Rendered images with source text

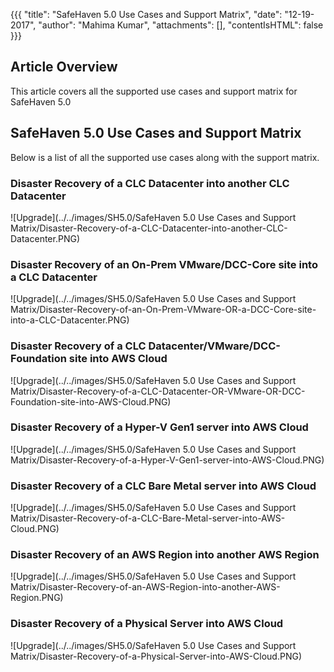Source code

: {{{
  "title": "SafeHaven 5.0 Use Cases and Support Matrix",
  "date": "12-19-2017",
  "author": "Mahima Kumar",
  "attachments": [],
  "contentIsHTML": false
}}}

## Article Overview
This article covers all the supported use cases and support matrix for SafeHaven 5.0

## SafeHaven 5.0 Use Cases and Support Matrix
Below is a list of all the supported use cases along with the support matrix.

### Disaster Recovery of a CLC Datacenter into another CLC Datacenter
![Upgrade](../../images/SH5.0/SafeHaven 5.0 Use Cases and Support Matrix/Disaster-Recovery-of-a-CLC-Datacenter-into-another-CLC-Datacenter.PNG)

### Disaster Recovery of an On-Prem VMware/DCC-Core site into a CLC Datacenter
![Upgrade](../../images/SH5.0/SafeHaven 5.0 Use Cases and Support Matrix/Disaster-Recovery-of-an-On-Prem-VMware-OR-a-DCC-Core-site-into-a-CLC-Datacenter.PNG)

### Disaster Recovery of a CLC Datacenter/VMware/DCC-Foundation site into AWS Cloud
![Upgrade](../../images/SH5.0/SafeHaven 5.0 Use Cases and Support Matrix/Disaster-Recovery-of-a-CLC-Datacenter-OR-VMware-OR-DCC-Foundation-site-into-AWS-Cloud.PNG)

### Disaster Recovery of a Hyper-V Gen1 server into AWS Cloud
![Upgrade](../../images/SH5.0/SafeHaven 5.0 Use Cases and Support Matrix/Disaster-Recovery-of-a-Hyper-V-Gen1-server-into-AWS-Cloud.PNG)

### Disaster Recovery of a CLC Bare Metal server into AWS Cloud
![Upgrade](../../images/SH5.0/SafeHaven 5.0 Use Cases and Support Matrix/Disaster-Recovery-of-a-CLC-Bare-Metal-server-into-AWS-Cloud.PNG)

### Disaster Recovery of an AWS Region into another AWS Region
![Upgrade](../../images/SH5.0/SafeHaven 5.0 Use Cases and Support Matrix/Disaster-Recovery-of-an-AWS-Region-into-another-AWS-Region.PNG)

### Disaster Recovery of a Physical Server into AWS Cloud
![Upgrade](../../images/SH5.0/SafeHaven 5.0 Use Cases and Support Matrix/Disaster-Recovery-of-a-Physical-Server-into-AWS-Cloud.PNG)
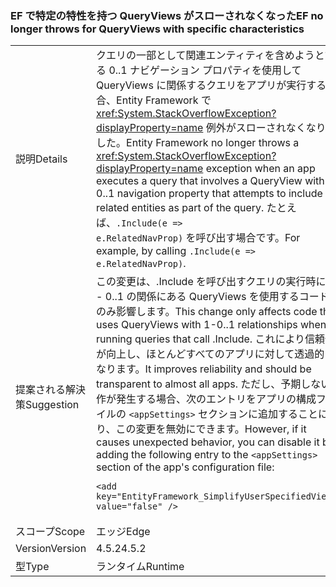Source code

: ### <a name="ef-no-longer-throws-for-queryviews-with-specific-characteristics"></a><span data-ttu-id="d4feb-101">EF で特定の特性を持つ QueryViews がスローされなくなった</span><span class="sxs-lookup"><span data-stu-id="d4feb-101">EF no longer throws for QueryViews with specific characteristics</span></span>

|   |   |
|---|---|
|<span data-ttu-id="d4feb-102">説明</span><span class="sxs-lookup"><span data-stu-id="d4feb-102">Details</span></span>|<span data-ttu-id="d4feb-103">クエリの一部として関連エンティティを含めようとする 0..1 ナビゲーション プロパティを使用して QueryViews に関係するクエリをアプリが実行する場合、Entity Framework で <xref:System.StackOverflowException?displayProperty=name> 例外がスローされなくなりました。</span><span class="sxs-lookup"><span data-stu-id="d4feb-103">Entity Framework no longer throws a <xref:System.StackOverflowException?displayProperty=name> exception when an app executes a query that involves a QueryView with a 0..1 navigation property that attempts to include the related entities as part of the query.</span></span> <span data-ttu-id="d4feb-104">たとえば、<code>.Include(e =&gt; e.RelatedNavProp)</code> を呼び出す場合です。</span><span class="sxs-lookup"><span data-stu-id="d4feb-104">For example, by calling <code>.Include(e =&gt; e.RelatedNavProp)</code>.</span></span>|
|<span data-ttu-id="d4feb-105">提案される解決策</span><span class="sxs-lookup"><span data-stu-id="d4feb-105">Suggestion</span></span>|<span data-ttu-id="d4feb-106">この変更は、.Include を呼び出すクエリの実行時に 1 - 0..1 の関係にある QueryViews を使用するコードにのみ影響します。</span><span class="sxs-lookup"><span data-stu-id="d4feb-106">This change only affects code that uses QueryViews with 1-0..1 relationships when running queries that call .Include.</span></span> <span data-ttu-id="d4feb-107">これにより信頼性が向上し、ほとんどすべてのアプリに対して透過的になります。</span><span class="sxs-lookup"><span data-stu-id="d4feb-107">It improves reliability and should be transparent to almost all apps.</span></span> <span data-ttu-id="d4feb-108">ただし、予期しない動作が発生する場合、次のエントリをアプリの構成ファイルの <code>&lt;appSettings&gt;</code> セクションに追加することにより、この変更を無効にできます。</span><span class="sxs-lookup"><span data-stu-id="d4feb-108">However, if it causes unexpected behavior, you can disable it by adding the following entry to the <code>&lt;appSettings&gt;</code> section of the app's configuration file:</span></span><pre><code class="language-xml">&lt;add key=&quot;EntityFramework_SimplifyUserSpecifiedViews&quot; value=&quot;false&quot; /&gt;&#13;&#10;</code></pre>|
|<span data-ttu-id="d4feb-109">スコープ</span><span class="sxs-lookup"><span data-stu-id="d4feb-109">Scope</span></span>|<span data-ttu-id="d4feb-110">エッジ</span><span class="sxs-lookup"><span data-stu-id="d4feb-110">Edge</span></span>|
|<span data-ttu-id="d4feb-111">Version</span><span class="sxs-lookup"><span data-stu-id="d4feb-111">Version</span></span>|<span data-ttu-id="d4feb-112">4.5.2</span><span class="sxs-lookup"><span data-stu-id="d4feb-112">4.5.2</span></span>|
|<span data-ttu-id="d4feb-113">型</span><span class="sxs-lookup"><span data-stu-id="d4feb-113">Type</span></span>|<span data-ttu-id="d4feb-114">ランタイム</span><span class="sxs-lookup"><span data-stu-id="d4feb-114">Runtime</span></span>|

# [REQUIRED WORK]
Print the lines above from the one with "### Disaster Recovery of an On-Prem" through the one with "### Disaster Recovery of a CLC Datacenter/VMware/DCC-Foundation", both included, exactly as written and nothing more.

# [TASK ANSWER]
### Disaster Recovery of an On-Prem VMware/DCC-Core site into a CLC Datacenter
![Upgrade](../../images/SH5.0/SafeHaven 5.0 Use Cases and Support Matrix/Disaster-Recovery-of-an-On-Prem-VMware-OR-a-DCC-Core-site-into-a-CLC-Datacenter.PNG)

### Disaster Recovery of a CLC Datacenter/VMware/DCC-Foundation site into AWS Cloud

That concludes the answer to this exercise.